In this simple act of bringing our bodies close to earth, the busy mind has a chance to become quiet. In that reverent place of silence, we can begin to listen through our inner ears, see with our inner eyes, and speak from our inner heart. This practice is as old and as natural as the beginning of human life on Earth. No instruction is needed to awaken to the healing power of prostrations.
With this short and effortless practice, we can release our fragmented thoughts, calm any stirring emotions, and honor the intrinsic call to connect to the sacred quality of life that exists in nature all around us. In this ancient act of reverence, we have a powerful, all-in-one practice in which we can lay our burdens down, make an offering of our love, and literally embrace our Mother Earth.
Exploring Pranams in Your Yoga Practice
The practice of prostration can be done anywhere, anytime, and for many of us, simply taking three minutes out of the day to kneel or lay down on the ground (or even on a soft, carpeted floor) is all that’s needed to remember a sense of gratitude and connection to the earth.
That said, you may also want to incorporate pranams into your yoga practice as a way to bring deeper meaning to your movements. In fact, the concept of prostrations has been an element of yoga practice since ancient times.
Some of the earliest tantric texts, now being translated for the first time by scholars in the field of yogic philosophy, speak of poses like Chaturanga Dandasana (Four-Limbed Staff Pose) and Sun Salutations (Surya Namaskar) as embodied movement, meditation, and prayer—based on the Vedic practice of offering mantras at the sunrise and sunset.
Below are a couple of ways that prostrations—and the intention of offering respect to the earth—can easily and naturally be woven into your practice.
Chaturanga Dandasana, the low push-up, or “The Four-Limbed Staff” pose that hovers over the earth, is found everywhere in the contemporary yoga world.
As an asana, its practice has exploded around the globe through the popularity of vinyasa classes and other hybrid fitness forms based on Krishnamacharya’s vinyasa krama lineage. As a core movement in Surya Namaskar, it is commonly repeated vigorously as a connection between poses, cultivating core-strength, and stoking the internal fire.
But if we look towards the origins of Chaturanga Dandasana we can find a jewel that got lost in translation and goes far beyond a physical strengthening exercise.

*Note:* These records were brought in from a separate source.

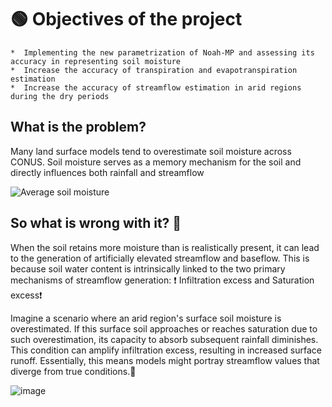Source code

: #  🟢 Objectives of the project

    *  Implementing the new parametrization of Noah-MP and assessing its accuracy in representing soil moisture
    *  Increase the accuracy of transpiration and evapotranspiration estimation
    *  Increase the accuracy of streamflow estimation in arid regions during the dry periods    

## What is the problem?
Many land surface models tend to overestimate soil moisture across CONUS. Soil moisture serves as a memory mechanism for the soil and directly influences both rainfall and streamflow


![Average soil moisture](https://github.com/mfarmani95/FOSS_Weekly/assets/83543441/33f93ea3-dadc-4830-8553-eb34a6656c0f)


## So what is wrong with it? 🤔


When the soil retains more moisture than is realistically present, it can lead to the generation of artificially elevated streamflow and baseflow. This is because soil water content is intrinsically linked to the two primary mechanisms of streamflow generation: ❗ Infiltration excess and Saturation excess❗

Imagine a scenario where an arid region's surface soil moisture is overestimated. If this surface soil approaches or reaches saturation due to such overestimation, its capacity to absorb subsequent rainfall diminishes. This condition can amplify infiltration excess, resulting in increased surface runoff. Essentially, this means models might portray streamflow values that diverge from true conditions.🔴


![image](https://github.com/mfarmani95/FOSS_Weekly/assets/83543441/888c7d8f-073b-459c-8f72-152df8ffa309)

Chaturanga Dandasana originates as a way to get into a prostration—a Dandavat (Staff Pose Upon the Earth), also known as a pranam.
Chaturanga Dandasana without prostration runs the risk of ego-imbalance, of becoming caught in self-focus and over-emphasis on the outer form of the pose. But when this challenging pose is followed by resting your weight completely on the ground—a whole-body prostration to the earth—it creates a totally different experience of Chaturanga.
It calls you to integrate the outer with the inner—to literally give your strength, tensions, and worries to the earth. The heat of chaturanga is balanced by relaxation and release. The strength you generate by holding your body inches off the ground is then offered as a gift of surrender. And that surrender can rise again through the heart as you continue our yoga practice.
The beginning of a pranam and the beginning of Surya Namaskar are the same. With hands at the heart, there is a movement of opening by reaching upward to the sky through the life-giving inhale. Then there is the bowing forward towards the earth with the exhale.
As you move into Chaturanga Dandansa or any other modified variation to lower to the earth, you have a chance to give your strength as a full-hearted offering. You can even accompany Chaturagana Dandasana with the mantra “om pusne namaha,” meaning, “I bow to the giver of strength.”
As you lower towards the earth from Chaturanga to your full prostration, rest with this intention in your heart, whether for a moment or a long, complete surrender. Give your strength to the earth, and let yourself receive the earth’s strength in return as you rise again into Cobra (Bhujangasana) and continue through your sun salutations.
Explore the power of prostrations by beginning your day, or any yoga practice, with this movement meditation. You can offer 1, 3, 9, 18, 27, 54, or 108 sun salutations as a transformative 5–60 minute practice wherever you are.
Love in Action
I have returned to the practice of prostrations so many times, in so many places. I have done pranams on temple grounds, in my own home, and in the middle of a hotel room in Manhattan. I have practiced in sacred places such as Khajuraho, Chidambaram, and the Taj Mahal, with thousands of pilgrims resting their bodies on the raw earth.
There is profound wisdom within this full-body mudra of surrender and relaxation—an answer to the inherent call to return to the earth and listen to her guidance. In these modern times of complexity and challenge, it is one simple way to give our strength to the earth and rise with grounded presence. This yoga of prostration is love in action.